Each design attempts to isolate file system-dependent details below a generic interface and to provide a framework within which new file systems may be incorporated. However, each of these interfaces is different from and is incompatible with the others. Each addresses somewhat different design goals, having been based on a different starting version of UNIX, having targeted a different set of file systems with varying characteristics, and having selected a different set of file system primitive operations.

We have studied the various file system interfaces to determine their generality, completeness, robustness, efficiency, and aesthetics. Based on this study, we have developed a proposal for a new file system interface that we believe includes the best features of each of the existing implementations. Briefly, the proposal adopts the 4.3BSD calling convention for name lookup, but otherwise is closely related to Sun's VFS. A prototype implementation now is being developed. This proposal and the rationale underlying its development have been presented to major software vendors as an early step toward convergence on a compatible file system interface [Karels86]. Changes to the Protocol Layering Interface

The original work on restructuring the UNIX character I/O system to allow flexible configuration of the internal modules by user processes was done at Bell Laboratories [Ritchie84]. Known as stackable line disciplines, these interfaces allowed a user process to open a raw terminal port and then push on appropriate processing modules (such as one to do line editing). This model allowed terminal processing modules to be used with virtual-circuit network modules to create ``network virtual terminals'' by stacking a terminal processing module on top of a networking protocol.

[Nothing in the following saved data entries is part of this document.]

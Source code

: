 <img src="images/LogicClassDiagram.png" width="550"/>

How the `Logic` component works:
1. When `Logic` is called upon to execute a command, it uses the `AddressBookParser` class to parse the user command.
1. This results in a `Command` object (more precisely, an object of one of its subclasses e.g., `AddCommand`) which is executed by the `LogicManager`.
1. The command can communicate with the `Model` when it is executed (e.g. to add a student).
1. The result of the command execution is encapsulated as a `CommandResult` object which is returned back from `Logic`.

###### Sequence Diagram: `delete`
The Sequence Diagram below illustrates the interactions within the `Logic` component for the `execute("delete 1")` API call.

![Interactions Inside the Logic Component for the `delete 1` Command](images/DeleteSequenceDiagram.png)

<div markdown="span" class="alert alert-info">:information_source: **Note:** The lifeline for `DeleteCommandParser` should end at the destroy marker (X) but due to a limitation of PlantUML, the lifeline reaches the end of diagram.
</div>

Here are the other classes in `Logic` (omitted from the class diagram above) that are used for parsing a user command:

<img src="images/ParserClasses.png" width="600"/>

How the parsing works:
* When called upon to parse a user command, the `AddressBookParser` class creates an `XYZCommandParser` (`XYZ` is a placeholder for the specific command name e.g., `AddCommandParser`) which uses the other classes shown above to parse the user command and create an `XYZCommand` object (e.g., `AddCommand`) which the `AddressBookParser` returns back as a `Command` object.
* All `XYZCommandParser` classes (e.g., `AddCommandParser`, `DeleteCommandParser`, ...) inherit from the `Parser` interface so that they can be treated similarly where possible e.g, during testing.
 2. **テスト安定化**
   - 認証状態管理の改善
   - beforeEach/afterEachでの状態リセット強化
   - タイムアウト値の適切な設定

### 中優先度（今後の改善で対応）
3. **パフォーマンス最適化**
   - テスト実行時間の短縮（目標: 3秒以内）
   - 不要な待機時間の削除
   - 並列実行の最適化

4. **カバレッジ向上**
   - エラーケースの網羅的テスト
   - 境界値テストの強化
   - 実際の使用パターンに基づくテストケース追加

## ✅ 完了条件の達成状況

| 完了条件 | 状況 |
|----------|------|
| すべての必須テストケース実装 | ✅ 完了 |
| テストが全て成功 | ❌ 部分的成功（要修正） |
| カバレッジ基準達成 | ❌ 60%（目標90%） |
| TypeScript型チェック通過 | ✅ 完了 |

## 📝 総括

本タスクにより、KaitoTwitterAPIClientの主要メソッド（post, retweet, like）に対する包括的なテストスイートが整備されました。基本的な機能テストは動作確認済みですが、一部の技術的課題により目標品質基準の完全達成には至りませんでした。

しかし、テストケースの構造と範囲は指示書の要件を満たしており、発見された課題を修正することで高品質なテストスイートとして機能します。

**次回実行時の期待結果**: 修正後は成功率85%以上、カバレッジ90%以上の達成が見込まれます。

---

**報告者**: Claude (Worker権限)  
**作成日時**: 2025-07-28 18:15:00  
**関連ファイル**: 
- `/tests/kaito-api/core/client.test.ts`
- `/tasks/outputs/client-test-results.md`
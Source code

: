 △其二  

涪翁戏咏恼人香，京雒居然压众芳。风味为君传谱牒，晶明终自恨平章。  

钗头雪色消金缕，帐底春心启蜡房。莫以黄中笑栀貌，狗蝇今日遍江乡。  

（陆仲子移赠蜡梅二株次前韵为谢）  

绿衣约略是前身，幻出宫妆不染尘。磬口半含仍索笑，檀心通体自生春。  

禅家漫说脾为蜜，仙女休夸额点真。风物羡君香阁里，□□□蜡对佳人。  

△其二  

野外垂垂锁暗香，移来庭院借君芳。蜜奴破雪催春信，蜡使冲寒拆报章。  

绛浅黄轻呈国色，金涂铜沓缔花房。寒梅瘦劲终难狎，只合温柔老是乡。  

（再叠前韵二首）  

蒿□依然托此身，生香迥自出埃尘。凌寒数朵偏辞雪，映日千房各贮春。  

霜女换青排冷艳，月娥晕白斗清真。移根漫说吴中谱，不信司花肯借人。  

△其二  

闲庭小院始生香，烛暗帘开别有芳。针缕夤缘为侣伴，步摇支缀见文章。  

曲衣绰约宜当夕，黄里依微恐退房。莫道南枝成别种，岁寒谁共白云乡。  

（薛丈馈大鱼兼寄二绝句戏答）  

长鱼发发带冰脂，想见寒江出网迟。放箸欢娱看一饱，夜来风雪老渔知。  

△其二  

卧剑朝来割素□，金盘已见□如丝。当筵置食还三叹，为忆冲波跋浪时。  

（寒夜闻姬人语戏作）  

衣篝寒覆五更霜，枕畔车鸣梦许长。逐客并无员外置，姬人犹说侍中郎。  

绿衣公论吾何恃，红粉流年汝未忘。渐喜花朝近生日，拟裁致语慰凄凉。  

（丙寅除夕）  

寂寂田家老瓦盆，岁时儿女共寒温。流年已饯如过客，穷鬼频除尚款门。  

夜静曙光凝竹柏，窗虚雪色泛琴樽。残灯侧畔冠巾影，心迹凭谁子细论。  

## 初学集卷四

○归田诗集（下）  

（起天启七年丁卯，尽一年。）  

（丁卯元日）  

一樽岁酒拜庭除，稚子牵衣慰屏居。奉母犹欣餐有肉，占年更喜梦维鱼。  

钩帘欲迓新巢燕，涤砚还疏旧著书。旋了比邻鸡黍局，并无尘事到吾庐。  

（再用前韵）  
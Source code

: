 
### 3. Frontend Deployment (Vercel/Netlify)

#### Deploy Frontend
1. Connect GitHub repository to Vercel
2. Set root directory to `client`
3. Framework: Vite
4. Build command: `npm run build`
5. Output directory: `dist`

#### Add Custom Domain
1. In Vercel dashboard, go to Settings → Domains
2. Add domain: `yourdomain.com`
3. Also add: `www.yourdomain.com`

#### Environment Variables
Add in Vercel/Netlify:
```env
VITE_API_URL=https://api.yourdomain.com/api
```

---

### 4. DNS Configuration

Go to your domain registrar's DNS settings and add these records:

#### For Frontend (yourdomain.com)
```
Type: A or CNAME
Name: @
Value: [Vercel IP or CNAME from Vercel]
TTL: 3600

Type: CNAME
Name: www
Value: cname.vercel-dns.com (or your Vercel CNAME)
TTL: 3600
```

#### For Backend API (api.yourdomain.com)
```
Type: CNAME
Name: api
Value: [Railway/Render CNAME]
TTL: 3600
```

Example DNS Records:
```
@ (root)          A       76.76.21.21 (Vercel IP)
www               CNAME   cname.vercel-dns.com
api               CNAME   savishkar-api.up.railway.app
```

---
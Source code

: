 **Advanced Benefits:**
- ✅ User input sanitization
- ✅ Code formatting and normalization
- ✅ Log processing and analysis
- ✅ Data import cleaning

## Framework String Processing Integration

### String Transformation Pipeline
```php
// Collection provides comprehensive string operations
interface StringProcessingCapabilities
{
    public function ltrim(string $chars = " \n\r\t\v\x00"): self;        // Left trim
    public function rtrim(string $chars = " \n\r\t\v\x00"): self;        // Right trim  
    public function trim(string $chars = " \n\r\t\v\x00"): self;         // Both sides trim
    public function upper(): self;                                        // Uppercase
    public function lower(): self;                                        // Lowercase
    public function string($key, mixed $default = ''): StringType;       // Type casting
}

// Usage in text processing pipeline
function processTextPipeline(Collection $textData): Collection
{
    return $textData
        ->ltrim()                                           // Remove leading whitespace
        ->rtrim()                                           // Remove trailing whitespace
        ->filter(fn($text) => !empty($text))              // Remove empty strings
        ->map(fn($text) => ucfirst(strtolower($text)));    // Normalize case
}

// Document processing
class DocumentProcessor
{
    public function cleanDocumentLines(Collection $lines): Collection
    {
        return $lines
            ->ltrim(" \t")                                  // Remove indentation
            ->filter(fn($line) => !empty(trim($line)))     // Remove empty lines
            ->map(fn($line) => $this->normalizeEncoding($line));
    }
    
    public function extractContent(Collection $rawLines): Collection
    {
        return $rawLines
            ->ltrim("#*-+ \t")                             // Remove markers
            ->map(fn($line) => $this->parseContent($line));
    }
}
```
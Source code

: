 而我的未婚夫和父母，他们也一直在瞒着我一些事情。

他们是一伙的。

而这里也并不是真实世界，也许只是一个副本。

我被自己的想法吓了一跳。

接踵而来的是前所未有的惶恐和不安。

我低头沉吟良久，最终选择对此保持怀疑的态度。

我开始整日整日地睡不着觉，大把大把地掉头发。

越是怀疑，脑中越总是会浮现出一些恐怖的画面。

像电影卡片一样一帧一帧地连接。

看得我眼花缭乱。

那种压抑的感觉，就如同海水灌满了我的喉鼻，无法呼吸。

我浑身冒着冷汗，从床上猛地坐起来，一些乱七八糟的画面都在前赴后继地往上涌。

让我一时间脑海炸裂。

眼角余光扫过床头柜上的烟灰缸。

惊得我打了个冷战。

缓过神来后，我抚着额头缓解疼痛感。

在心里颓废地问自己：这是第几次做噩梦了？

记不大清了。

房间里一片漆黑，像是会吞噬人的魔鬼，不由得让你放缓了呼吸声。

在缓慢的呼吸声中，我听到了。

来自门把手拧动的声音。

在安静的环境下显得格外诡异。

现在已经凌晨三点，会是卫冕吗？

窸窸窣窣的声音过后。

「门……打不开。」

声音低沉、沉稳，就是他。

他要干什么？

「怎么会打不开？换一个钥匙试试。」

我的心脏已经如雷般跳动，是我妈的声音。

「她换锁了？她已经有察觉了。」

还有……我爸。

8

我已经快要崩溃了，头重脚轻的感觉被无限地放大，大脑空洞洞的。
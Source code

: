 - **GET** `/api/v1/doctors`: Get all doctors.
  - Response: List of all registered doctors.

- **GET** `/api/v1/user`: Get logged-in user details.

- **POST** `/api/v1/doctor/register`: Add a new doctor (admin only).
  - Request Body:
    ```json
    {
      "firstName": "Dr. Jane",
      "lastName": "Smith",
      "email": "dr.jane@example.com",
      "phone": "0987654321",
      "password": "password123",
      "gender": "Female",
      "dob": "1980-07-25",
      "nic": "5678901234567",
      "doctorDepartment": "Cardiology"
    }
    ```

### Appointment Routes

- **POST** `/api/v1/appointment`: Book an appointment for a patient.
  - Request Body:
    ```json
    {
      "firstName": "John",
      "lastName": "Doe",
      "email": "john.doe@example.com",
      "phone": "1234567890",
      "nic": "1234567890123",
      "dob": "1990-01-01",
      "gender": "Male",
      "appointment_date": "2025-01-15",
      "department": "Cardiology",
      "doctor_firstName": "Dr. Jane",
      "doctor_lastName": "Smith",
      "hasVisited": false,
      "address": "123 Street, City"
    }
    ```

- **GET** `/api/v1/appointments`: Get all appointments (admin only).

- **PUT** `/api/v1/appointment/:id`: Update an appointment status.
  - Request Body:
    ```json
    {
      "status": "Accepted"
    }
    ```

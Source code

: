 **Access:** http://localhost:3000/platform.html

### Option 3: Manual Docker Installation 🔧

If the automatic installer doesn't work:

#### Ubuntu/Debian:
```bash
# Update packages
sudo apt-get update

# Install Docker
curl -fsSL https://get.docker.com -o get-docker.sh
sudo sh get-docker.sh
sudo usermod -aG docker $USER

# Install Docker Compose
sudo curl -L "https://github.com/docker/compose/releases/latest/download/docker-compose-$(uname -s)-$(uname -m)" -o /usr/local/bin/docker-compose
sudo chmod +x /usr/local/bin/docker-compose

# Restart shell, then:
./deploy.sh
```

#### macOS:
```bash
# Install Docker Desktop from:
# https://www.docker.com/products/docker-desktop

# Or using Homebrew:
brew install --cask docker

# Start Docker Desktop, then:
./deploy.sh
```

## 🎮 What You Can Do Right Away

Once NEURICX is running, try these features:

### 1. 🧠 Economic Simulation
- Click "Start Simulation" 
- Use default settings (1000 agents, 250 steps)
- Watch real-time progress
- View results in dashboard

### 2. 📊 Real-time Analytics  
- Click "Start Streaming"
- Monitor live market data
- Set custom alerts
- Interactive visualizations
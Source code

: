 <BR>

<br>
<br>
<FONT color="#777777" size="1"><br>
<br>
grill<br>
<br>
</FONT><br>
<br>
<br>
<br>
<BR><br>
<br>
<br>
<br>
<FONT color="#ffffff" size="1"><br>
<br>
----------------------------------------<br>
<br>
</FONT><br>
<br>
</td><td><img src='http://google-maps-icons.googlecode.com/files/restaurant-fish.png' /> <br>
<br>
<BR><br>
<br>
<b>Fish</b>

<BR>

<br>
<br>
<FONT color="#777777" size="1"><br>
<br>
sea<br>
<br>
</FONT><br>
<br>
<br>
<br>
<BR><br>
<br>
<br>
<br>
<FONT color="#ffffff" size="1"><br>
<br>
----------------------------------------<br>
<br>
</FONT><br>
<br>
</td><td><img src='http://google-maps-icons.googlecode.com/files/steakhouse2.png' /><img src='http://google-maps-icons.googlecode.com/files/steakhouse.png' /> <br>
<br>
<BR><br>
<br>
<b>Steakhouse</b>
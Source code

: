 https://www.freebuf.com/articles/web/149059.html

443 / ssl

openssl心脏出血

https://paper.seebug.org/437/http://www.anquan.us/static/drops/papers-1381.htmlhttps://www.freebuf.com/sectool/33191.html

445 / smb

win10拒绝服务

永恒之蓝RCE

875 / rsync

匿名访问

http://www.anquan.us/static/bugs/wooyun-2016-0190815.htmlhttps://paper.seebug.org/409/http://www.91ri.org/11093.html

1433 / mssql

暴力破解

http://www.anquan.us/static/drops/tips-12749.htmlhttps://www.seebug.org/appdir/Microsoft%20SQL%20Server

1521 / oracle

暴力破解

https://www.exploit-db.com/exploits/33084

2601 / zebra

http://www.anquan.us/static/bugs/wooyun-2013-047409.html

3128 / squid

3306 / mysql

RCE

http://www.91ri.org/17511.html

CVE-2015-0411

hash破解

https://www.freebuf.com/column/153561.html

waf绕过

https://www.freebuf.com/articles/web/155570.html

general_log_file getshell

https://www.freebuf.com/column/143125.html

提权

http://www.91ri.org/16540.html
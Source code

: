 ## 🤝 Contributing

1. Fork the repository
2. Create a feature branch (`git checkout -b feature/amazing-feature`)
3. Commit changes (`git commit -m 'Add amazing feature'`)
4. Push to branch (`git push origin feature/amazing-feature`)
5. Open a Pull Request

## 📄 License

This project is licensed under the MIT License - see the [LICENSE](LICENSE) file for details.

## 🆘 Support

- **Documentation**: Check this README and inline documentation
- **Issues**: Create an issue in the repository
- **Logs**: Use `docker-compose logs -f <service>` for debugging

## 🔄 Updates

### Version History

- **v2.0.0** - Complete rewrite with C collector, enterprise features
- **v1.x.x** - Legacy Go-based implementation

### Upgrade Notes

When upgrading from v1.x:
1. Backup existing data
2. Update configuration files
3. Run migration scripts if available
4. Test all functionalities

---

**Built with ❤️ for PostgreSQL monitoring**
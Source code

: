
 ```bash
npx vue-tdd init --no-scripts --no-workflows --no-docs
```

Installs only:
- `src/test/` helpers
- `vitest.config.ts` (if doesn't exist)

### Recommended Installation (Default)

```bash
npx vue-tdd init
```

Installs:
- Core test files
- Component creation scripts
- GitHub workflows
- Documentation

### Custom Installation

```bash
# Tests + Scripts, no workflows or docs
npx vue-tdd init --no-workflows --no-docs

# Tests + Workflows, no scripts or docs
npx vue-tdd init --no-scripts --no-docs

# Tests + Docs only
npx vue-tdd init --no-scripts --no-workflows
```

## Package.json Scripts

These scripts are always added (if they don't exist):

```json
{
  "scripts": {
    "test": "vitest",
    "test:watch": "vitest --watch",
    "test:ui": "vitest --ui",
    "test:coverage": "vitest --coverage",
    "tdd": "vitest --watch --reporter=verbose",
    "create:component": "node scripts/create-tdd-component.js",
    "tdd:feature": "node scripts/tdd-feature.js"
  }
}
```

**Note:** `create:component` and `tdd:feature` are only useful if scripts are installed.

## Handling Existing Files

The design of the networking facilities for 4.2BSD took a different approach based on the socket interface. This design allows a single system to support multiple sets of networking protocols with stream, datagram, and other types of access. Protocol modules may deal with multiplexing of data from different connections onto a single transport medium.

A problem with stackable line disciplines though, is that they are inherently linear in nature. Thus, they do not adequately model the fan-in and fan-out associated with multiplexing. The simple and elegant stackable line discipline implementation of Eighth Edition UNIX was converted to the full production implementation of Streams in System V Release 3. In doing the conversion, many pragmatic issues were addressed, including the handling of multiplexed connections and commercially important protocols. Unfortunately, the implementation complexity increased enormously.

Because AT&T will not allow others to include Streams unless they also change their interface to comply with the System V Interface Definition base and Networking Extension, we cannot use the Release 3 implementation of Streams in the Berkeley system. Given that compatibility thus will be difficult, we feel we will have complete freedom to make our choices based solely on technical merits. As a result, our implementation will appear far more like the simpler stackable line disciplines than the more complex Release 3 Streams [Chandler86]. A socket interface will be used rather than a character device interface, and demultiplexing will be handled internally by the protocols in the kernel. However, like Streams, the interfaces between kernel protocol modules will follow a uniform convention.